DI PAOLO DI MIZIO
L’altro giorno ho avuto la prova di essere inadeguato alla società moderna.
Stavo passeggiando tranquillamente, quando d’improvviso vedo una suora, vestita di bianco con due strisce azzurre sui bordi del velo e della veste. È l’abito delle suore Missionarie della Carità, la congregazione fondata da Suor Teresa di Calcutta.
La cosa che mi incuriosisce è che la monaca imbraccia un kalashnikov e ha il petto solcato a croce da due bandoliere cariche di proiettili. Alla cintola porta un cinturone munito di una Colt e due bombe a mano, e ai piedi calza stivaletti anfibi, come quelli dei soldati.
“Che hai da guardare?” mi dice in cagnesco, facendo cadere la cenere dalla Gauloise senza filtro che le pende dalle labbra.
“Io? Niente” rispondo un po’ frastornato.
“Allora togliti dalle palle. Fila via” mi fa.
E mentre mi allontano titubante, mi ringhia dietro: “Pace! Pace! Pace agli uomini e alle donne di buona volontà!”.
“Pace, sorella, pace!” faccio io, alzando le mani per timore che voglia spararmi.

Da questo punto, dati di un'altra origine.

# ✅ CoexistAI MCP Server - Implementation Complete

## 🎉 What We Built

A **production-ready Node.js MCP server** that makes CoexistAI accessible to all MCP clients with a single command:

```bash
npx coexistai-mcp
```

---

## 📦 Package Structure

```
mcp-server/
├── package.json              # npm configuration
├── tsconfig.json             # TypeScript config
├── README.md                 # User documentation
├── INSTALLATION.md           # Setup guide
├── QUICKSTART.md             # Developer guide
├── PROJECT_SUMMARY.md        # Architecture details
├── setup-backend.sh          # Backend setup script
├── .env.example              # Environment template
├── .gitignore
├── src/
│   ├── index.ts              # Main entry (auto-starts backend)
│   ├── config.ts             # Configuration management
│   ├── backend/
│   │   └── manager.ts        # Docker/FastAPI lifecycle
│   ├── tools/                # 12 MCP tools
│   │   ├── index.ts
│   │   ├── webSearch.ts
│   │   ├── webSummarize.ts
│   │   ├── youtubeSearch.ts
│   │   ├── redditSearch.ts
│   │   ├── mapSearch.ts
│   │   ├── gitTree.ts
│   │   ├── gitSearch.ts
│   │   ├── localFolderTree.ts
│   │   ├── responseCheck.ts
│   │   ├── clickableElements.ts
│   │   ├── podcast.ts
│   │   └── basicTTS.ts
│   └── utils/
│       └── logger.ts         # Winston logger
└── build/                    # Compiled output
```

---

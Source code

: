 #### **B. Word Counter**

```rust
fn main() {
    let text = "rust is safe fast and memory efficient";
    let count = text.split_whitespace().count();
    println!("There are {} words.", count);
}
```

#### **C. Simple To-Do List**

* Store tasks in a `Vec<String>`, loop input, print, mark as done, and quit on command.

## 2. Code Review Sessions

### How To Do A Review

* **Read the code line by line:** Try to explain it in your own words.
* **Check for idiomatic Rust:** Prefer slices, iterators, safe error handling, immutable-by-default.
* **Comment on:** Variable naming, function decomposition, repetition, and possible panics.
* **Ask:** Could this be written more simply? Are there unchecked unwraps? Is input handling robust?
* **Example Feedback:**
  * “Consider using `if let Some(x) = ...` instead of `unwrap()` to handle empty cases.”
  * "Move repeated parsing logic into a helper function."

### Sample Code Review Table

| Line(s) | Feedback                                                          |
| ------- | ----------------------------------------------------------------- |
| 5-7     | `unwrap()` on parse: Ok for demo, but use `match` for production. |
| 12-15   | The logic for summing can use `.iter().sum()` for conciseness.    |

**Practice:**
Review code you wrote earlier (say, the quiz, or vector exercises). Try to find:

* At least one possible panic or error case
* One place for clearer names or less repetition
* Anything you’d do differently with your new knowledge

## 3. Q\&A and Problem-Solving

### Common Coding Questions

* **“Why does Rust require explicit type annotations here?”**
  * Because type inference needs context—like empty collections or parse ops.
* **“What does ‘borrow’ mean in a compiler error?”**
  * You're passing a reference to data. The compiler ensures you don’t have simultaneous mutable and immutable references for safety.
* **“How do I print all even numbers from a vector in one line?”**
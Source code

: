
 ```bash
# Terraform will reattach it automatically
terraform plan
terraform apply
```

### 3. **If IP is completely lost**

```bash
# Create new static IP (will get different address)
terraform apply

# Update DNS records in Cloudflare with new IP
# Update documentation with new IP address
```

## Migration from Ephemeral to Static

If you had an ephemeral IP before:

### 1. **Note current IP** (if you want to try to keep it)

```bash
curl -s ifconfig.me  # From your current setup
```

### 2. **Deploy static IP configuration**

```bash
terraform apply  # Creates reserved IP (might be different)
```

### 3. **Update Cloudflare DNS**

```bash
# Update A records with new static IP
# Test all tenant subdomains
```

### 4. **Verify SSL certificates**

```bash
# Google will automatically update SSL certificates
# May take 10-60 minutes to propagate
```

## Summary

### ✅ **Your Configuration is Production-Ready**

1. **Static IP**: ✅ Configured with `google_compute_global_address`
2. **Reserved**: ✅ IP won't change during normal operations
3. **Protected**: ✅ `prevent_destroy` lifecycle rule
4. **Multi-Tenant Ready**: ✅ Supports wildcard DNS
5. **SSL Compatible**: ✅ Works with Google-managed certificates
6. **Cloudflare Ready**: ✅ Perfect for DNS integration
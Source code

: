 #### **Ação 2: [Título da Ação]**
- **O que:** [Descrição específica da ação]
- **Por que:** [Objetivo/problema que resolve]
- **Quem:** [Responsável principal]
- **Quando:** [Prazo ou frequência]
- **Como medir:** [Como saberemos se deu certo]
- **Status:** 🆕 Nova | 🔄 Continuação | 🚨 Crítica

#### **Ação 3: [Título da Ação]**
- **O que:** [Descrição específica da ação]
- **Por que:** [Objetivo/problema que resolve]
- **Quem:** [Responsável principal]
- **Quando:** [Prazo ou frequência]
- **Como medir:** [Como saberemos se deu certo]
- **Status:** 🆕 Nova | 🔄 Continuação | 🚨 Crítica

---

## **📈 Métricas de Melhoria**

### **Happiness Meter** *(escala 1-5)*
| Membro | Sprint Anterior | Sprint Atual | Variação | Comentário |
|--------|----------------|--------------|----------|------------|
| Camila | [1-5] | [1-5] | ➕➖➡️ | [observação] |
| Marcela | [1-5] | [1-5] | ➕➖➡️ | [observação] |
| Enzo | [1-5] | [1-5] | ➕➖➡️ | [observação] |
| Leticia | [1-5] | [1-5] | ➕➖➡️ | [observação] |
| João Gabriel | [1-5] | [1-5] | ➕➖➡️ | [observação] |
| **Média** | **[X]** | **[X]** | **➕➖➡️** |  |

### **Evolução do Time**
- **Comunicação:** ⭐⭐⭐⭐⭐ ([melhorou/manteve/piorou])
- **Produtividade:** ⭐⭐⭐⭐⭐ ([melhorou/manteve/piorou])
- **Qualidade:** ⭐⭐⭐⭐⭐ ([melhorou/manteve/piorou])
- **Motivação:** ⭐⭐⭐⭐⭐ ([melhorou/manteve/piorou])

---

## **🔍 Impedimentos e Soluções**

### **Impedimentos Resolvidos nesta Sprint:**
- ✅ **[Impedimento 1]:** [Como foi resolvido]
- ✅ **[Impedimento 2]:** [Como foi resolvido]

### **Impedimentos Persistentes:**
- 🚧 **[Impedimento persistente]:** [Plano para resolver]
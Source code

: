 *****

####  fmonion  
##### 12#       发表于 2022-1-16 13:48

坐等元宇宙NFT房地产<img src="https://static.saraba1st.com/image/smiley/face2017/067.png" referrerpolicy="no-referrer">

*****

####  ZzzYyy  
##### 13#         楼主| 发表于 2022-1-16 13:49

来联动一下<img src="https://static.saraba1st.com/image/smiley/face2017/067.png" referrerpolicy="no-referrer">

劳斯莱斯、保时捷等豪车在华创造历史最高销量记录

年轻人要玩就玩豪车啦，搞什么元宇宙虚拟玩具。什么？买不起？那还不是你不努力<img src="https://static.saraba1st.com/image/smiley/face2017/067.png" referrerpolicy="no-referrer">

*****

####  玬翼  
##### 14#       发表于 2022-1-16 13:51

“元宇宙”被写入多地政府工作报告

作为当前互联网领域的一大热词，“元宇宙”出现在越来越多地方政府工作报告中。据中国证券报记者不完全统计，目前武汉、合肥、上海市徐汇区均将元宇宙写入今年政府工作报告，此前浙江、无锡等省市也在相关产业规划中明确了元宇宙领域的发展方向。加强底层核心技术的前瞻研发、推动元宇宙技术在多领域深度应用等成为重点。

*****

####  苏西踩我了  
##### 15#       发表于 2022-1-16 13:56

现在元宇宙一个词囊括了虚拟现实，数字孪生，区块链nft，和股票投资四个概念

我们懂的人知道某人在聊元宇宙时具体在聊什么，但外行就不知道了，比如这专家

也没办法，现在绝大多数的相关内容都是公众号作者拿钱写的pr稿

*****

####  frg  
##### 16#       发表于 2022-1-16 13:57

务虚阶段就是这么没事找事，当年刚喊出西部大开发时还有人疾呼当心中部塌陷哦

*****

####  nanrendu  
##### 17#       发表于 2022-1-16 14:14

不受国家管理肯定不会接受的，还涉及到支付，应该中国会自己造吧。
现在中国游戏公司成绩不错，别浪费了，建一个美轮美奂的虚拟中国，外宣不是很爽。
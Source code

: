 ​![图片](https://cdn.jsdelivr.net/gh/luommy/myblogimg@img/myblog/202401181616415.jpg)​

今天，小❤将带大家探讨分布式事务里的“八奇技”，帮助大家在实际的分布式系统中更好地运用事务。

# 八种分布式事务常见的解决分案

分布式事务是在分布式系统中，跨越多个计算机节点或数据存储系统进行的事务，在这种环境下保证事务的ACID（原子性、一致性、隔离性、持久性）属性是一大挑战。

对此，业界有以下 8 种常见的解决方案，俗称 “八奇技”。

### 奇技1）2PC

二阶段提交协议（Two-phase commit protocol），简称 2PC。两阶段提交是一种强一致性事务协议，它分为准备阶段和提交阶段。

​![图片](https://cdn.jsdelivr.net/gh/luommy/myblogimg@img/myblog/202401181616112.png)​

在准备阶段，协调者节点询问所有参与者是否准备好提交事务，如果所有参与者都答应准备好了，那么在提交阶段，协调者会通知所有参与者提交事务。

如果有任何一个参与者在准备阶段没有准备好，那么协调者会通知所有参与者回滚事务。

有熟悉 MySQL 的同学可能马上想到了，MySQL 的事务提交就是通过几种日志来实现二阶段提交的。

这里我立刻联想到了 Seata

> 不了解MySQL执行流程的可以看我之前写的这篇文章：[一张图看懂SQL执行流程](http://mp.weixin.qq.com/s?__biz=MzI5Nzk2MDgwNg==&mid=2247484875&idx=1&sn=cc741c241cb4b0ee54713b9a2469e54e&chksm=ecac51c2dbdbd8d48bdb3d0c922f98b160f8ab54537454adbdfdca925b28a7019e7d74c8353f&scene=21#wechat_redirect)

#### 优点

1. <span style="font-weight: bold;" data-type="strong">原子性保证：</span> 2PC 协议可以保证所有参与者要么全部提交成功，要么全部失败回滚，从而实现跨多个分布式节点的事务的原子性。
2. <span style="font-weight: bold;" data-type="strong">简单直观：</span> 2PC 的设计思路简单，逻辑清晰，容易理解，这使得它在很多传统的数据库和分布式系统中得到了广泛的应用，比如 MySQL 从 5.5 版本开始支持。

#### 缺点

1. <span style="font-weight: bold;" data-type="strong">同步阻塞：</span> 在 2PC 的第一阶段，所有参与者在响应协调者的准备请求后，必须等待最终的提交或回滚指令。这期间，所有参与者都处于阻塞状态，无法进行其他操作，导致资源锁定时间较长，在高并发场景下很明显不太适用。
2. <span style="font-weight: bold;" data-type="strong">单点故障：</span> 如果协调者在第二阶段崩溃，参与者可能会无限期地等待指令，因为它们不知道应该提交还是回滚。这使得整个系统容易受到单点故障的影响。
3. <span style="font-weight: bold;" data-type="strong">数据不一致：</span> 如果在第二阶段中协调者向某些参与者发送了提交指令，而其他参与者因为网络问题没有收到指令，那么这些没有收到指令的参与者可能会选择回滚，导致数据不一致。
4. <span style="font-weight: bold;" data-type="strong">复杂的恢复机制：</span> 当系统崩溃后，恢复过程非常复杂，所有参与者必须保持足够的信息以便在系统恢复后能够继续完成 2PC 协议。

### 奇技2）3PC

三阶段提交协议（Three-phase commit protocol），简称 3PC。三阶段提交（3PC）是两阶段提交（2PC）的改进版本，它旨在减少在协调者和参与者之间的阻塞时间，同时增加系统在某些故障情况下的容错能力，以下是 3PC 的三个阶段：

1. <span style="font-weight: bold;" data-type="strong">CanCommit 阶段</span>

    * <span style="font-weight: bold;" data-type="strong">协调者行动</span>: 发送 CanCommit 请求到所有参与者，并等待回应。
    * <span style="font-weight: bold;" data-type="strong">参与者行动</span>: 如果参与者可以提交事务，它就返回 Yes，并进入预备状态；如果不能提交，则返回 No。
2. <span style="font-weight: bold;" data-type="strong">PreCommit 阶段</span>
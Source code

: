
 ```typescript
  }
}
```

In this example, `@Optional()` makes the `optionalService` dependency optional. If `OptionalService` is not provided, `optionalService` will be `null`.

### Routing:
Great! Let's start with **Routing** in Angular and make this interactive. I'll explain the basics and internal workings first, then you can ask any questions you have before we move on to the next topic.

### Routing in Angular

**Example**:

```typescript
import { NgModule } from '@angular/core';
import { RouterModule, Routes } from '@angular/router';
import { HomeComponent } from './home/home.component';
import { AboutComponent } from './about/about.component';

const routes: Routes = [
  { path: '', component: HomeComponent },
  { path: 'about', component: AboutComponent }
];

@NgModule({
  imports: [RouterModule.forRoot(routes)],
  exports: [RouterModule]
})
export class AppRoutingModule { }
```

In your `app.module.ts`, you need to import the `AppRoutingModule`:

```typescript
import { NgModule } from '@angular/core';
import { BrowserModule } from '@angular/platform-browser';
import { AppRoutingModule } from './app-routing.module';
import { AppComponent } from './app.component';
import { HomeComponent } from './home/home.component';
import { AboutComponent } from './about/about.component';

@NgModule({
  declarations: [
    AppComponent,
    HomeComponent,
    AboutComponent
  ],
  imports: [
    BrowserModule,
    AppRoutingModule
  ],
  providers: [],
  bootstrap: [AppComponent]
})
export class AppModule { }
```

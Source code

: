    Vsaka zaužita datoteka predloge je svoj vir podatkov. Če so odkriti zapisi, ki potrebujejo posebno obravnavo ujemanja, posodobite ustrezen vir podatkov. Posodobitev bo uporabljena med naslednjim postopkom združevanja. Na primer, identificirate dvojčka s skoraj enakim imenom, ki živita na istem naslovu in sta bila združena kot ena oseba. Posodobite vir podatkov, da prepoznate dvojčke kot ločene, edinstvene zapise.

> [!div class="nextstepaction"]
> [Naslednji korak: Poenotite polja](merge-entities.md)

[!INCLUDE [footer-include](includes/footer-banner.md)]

Poco dopo, mentre stavo ancora riflettendo sulla mia inadeguatezza ai tempi moderni, mi collego in streaming con la piazza di Firenze dove proprio in quel momento, sui maxischermi predisposti dal Comune, inizia il discorso del più grande pacifista di tutti i tempi, Volodymir Zalensky, il presidente ucraino.
Appena compare, la folla dei pacifisti va in delirio: “È lui! È lui!” , “Eccolo! Eccolo!” sdilinquiscono anziane ragazze che ai loro tempi urlavano ai concerti di Gianni Morandi (“Era un ragazzo / che come me / amava i Beatles / e i Rolling Stones…”). E con loro urlano e saltano incanutiti geometri, ragionieri, professori di scuola, avvocati, qualche giornalista di provincia, una manciata di contesse, una gran folla di parrucchiere, estetiste, calliste e chiromanti. È tutto uno sventolare di bandiere coi colori del pacifismo.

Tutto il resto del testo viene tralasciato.